▶ _DESCRIPTION OF THE TASK_
Go through the data below and return each line where the string "find" appears.

▶ _SUPPLIED RECORDS_
<<<<

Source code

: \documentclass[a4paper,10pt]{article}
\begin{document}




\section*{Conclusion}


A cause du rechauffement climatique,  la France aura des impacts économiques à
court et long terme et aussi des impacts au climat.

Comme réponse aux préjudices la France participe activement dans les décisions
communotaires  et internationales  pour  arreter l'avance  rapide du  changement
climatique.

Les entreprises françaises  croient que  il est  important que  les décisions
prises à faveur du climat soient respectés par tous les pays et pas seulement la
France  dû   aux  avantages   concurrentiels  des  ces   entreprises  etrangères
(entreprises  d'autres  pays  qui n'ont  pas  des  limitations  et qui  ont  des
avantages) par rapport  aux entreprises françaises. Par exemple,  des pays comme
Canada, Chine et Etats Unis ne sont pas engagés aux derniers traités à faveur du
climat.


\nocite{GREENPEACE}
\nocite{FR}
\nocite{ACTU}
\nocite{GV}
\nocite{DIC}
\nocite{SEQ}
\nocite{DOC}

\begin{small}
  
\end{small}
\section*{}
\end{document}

>>>>
<<<<

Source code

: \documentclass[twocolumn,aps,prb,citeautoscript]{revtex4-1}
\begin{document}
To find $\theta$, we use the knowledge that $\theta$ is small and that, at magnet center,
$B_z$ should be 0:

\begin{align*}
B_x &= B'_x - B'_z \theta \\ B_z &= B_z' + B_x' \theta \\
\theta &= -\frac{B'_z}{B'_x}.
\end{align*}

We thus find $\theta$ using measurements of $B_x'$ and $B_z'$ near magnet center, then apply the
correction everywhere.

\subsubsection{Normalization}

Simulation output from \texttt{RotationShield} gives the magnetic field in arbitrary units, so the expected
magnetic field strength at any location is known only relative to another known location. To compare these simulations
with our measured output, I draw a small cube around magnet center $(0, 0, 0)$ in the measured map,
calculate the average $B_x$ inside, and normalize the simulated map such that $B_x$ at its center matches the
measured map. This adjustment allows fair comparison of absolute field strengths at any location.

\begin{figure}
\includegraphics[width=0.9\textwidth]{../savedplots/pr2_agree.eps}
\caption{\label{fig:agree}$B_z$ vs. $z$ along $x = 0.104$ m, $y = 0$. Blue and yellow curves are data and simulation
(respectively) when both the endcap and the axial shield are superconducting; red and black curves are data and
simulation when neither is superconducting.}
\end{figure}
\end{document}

>>>>
<<<<

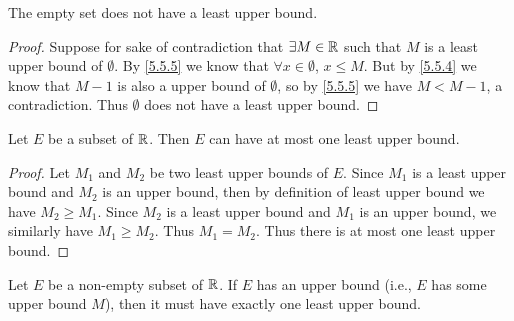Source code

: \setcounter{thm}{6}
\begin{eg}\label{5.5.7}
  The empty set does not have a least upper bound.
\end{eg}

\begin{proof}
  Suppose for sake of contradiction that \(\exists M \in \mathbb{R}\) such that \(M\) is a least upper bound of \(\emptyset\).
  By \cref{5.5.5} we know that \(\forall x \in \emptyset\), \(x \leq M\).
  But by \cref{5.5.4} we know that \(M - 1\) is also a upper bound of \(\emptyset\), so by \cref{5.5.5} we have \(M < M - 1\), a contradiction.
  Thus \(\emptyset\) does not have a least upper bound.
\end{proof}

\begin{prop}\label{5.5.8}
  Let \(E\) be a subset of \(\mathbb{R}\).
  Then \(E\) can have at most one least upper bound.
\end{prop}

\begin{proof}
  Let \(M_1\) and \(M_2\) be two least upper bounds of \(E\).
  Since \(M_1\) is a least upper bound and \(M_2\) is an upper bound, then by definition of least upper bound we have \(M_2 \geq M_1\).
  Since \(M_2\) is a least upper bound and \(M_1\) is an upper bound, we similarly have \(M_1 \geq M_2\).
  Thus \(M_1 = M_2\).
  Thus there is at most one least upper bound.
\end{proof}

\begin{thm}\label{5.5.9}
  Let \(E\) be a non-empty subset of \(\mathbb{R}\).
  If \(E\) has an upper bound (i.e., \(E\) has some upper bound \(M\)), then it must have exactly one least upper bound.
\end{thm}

>>>>

▶ _OUTPUT BELOW_
To find $\theta$, we use the knowledge that $\theta$ is small and that, at magnet center,
We thus find $\theta$ using measurements of $B_x'$ and $B_z'$ near magnet center, then apply the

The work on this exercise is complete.